* PROBLEM TO WORK ON *
Check every line below for the string "Bleeding", and copy the lines that contain it.
***** LISTED ENTRIES
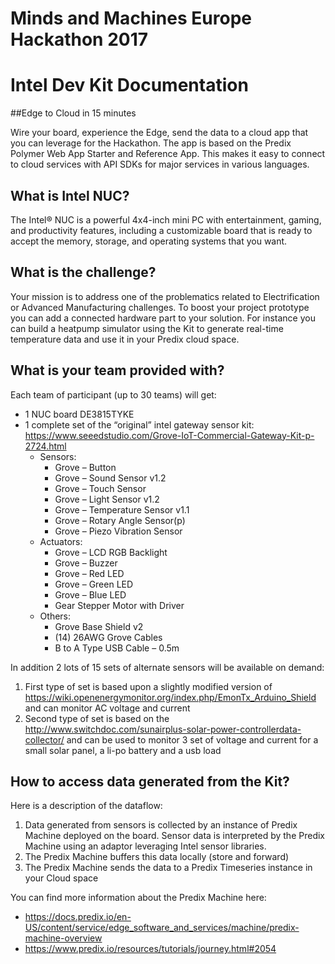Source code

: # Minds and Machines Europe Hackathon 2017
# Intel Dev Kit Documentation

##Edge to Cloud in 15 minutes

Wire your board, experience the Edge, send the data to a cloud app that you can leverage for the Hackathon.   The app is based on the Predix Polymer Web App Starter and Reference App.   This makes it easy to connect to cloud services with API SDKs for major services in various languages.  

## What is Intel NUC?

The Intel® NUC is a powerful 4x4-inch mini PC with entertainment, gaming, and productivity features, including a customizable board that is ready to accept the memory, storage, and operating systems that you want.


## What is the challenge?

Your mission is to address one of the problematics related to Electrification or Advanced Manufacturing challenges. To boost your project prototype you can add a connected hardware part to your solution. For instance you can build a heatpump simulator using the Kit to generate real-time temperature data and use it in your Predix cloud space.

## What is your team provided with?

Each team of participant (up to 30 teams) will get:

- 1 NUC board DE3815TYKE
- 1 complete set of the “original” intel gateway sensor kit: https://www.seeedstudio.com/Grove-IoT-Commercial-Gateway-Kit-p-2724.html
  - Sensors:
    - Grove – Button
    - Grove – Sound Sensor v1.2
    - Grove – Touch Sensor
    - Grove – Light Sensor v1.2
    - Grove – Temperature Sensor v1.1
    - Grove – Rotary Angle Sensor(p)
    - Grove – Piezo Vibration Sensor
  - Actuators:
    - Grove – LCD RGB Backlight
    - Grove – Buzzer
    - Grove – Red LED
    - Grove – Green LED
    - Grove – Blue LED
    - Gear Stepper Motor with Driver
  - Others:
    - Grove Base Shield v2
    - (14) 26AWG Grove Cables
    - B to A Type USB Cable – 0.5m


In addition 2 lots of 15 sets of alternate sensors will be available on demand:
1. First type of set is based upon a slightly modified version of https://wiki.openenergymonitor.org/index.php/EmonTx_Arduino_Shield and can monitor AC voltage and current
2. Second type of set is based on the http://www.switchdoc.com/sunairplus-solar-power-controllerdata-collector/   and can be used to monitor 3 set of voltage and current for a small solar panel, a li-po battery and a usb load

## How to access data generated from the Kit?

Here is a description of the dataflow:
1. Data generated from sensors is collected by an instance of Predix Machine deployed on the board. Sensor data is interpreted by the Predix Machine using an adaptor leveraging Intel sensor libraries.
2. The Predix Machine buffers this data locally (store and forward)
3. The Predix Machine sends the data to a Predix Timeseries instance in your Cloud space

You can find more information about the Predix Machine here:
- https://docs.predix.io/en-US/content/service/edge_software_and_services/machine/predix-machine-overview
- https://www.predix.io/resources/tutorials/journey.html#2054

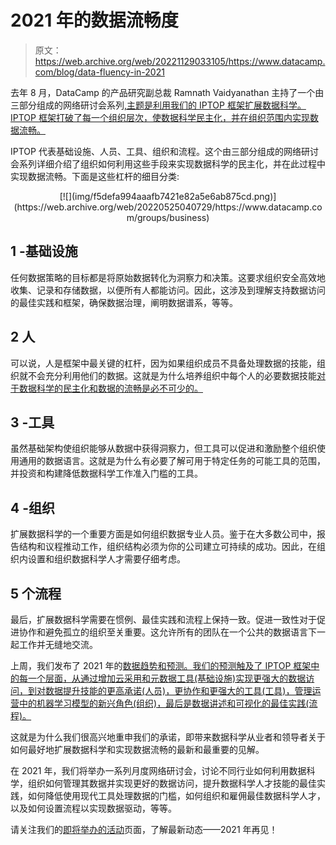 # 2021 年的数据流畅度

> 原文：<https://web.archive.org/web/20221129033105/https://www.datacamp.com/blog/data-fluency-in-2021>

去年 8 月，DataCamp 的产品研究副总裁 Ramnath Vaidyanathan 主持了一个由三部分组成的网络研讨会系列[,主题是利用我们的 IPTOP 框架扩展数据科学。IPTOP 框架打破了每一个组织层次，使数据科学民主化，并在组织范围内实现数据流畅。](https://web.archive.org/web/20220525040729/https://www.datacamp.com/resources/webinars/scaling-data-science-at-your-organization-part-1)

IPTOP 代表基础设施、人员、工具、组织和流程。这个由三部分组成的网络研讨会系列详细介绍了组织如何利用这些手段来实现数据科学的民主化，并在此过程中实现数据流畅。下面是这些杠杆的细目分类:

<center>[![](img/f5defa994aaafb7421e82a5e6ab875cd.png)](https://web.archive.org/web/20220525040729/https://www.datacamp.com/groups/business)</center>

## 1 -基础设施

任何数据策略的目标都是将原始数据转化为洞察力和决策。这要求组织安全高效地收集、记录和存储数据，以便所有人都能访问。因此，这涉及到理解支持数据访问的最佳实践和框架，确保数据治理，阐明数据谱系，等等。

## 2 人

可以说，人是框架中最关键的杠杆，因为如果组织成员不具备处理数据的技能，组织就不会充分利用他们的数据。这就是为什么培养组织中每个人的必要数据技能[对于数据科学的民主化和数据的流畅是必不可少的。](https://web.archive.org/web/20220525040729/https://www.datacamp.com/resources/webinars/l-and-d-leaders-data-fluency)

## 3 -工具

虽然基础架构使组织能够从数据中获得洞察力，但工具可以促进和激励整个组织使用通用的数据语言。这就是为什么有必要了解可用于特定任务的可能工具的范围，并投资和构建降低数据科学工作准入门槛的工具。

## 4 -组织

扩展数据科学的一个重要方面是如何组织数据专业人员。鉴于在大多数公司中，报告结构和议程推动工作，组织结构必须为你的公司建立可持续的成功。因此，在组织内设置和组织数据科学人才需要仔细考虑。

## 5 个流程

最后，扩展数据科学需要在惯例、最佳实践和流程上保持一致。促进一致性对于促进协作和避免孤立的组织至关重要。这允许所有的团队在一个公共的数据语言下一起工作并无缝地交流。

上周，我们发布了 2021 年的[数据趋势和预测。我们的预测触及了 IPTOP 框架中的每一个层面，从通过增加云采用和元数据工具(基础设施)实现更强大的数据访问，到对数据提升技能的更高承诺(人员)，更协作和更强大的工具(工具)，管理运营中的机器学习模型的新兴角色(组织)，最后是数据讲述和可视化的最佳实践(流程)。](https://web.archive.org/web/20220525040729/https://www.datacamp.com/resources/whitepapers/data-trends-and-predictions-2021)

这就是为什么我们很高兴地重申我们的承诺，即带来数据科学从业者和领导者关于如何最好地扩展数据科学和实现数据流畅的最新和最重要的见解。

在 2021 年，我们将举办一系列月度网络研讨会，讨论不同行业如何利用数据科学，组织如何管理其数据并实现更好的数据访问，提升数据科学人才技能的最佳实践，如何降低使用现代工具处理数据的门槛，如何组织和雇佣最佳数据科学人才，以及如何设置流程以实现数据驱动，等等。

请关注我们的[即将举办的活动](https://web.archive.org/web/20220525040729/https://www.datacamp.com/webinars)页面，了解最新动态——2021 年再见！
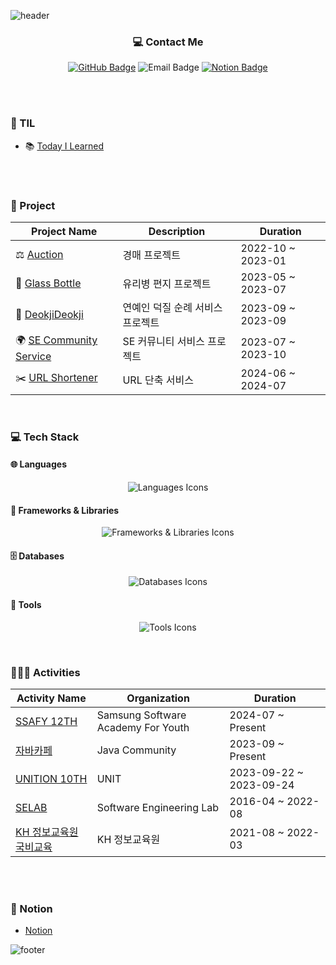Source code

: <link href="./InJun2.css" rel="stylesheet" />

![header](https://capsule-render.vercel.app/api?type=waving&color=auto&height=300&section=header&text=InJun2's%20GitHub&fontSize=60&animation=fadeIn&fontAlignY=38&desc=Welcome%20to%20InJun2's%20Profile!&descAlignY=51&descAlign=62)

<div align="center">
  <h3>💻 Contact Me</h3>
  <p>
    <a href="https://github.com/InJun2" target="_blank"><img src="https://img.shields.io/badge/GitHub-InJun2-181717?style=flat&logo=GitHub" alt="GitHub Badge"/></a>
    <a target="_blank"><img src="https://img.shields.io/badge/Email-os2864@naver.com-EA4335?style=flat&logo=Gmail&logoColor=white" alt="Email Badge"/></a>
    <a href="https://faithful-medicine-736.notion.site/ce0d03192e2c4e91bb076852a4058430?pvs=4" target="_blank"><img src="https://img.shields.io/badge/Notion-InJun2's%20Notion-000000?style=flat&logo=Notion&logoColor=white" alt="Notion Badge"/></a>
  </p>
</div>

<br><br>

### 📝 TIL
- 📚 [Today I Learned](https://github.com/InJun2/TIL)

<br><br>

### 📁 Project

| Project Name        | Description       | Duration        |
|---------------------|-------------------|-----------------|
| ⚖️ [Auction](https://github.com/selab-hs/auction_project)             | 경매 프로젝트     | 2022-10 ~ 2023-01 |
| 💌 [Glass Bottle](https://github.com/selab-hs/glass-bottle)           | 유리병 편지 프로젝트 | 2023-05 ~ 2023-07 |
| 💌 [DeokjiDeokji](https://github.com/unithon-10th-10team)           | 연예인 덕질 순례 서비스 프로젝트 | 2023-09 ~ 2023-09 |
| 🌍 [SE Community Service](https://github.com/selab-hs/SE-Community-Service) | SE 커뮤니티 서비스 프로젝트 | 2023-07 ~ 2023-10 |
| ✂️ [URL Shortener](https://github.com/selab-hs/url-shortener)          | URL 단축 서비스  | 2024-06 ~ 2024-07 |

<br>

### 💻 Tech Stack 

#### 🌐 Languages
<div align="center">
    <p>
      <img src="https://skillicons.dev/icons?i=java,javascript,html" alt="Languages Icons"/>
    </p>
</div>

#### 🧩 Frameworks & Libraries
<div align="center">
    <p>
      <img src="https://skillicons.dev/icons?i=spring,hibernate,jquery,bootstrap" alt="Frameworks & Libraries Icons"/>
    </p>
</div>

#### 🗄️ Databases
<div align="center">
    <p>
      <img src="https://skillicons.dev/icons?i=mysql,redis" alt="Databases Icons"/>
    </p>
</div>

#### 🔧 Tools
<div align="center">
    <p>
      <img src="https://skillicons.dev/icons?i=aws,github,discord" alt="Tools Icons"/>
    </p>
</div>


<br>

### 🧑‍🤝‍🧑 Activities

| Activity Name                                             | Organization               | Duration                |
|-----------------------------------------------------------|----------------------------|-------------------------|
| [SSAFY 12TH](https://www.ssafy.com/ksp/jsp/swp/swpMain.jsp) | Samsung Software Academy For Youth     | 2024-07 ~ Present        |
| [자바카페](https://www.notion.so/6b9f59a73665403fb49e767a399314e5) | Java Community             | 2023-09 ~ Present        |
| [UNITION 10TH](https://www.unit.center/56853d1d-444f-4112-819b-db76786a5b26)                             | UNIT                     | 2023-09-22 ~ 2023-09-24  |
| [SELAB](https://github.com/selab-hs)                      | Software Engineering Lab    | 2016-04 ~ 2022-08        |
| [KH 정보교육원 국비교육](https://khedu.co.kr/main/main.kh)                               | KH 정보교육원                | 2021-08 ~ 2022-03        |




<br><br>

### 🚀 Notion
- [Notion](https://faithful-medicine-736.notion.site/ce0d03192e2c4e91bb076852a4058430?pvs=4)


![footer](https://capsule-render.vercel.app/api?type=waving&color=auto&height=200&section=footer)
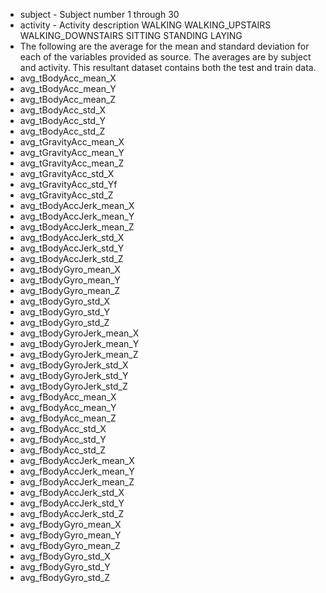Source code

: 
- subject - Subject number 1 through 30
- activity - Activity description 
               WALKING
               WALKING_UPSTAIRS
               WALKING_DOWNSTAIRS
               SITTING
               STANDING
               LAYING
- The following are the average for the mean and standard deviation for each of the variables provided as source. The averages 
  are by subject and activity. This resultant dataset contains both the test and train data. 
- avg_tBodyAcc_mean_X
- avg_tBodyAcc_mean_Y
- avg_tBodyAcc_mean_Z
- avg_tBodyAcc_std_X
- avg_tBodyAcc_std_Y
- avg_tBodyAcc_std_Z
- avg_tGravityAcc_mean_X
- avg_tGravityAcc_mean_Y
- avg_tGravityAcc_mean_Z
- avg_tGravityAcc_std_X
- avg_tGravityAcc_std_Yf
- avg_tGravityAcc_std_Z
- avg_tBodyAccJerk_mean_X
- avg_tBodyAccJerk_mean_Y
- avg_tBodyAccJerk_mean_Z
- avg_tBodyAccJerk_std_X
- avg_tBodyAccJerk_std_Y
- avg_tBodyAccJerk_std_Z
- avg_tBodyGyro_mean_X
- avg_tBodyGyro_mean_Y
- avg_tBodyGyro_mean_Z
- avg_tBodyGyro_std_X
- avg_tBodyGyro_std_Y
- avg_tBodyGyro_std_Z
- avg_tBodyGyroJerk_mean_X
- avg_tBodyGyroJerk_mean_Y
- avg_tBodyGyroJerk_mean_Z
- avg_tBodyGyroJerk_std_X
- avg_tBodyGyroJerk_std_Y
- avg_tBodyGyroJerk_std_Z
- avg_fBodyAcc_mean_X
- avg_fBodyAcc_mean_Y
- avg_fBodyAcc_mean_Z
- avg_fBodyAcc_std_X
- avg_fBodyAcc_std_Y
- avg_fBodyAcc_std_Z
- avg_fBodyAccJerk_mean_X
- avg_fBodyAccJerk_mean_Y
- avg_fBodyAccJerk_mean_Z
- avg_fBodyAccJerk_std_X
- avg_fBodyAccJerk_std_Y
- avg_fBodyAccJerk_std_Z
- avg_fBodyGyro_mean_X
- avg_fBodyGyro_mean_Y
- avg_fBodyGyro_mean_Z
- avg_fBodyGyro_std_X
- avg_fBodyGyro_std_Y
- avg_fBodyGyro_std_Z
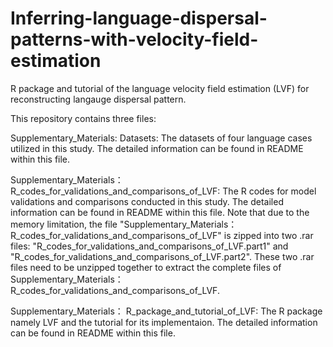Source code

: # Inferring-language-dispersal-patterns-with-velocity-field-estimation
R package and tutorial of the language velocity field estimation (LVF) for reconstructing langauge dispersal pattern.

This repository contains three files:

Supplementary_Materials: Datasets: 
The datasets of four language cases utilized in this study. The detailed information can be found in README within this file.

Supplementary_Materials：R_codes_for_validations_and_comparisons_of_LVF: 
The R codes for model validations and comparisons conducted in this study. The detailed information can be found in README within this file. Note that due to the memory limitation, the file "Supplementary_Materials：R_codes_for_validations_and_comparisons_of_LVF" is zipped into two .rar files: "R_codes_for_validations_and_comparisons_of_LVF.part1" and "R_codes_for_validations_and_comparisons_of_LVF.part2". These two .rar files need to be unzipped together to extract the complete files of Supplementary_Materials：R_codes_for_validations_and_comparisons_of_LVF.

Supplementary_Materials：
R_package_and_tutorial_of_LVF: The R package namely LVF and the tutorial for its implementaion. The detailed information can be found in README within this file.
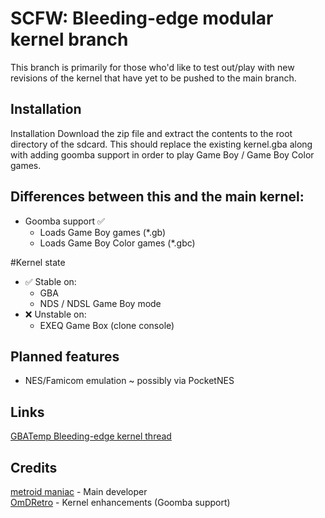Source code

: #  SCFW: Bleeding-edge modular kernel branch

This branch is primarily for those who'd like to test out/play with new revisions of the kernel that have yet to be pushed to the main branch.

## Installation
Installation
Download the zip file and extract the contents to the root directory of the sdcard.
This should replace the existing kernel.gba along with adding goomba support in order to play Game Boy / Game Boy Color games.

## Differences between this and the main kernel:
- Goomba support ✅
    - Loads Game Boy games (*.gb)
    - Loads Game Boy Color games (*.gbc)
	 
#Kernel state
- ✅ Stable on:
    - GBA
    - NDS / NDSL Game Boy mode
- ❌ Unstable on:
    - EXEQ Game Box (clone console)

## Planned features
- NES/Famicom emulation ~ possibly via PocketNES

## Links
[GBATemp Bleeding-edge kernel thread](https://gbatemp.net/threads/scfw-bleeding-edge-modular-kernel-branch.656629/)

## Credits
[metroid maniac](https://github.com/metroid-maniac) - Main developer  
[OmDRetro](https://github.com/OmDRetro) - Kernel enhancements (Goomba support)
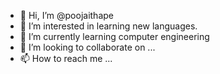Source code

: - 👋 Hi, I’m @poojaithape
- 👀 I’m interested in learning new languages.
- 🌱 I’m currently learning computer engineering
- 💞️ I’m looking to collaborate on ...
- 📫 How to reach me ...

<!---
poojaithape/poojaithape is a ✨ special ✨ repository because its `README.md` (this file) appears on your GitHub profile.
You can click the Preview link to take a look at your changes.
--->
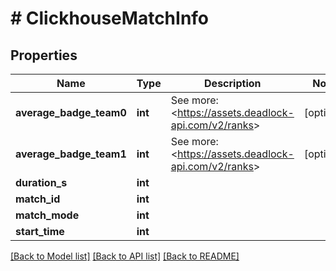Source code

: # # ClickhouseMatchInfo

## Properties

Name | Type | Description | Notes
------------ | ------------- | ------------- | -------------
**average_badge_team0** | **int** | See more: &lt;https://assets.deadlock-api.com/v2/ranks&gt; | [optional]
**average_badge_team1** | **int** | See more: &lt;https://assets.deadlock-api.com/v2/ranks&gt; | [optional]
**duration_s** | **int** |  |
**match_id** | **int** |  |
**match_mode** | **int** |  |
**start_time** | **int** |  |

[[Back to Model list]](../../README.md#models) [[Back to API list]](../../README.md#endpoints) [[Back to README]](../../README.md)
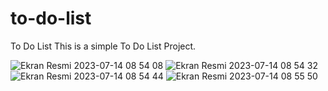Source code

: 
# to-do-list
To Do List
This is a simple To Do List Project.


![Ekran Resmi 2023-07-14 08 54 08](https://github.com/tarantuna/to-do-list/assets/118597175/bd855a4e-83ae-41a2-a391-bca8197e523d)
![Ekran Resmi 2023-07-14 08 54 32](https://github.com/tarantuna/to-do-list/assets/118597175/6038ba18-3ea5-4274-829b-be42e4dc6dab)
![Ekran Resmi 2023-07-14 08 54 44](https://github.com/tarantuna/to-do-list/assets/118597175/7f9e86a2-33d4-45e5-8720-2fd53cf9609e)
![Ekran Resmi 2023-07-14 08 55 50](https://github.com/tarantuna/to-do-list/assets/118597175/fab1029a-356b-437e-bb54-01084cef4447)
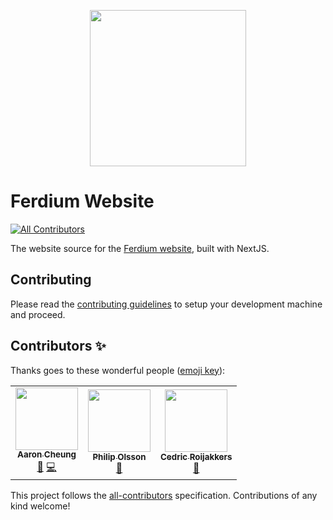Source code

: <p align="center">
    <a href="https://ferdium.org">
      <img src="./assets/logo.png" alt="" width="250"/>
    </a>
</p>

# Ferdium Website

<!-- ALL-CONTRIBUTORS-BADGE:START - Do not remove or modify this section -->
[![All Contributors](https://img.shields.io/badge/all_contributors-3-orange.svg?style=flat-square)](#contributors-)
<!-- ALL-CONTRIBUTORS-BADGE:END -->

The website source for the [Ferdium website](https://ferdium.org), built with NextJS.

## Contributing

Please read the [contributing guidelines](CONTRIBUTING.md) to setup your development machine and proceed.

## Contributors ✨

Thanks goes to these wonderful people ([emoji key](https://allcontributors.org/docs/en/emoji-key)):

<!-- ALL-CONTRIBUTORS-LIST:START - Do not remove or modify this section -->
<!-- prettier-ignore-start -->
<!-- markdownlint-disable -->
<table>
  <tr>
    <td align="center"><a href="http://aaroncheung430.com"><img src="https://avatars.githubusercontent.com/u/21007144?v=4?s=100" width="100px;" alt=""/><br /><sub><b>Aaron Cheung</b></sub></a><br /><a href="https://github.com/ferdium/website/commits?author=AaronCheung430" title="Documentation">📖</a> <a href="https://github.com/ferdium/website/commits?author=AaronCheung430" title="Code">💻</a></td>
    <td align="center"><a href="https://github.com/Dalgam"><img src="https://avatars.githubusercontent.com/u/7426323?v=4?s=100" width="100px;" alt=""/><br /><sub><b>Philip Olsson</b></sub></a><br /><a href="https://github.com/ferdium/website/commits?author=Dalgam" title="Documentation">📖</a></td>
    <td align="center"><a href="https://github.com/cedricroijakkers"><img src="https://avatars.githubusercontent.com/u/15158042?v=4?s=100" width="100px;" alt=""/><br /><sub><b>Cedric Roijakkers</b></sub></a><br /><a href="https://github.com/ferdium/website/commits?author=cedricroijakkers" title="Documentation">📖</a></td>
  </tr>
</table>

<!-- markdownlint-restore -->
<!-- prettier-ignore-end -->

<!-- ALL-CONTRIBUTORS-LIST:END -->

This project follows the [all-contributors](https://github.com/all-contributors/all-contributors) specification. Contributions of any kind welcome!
**********
* YOUR SOLUTION *
: #  SCFW: Bleeding-edge modular kernel branch
[GBATemp Bleeding-edge kernel thread](https://gbatemp.net/threads/scfw-bleeding-edge-modular-kernel-branch.656629/)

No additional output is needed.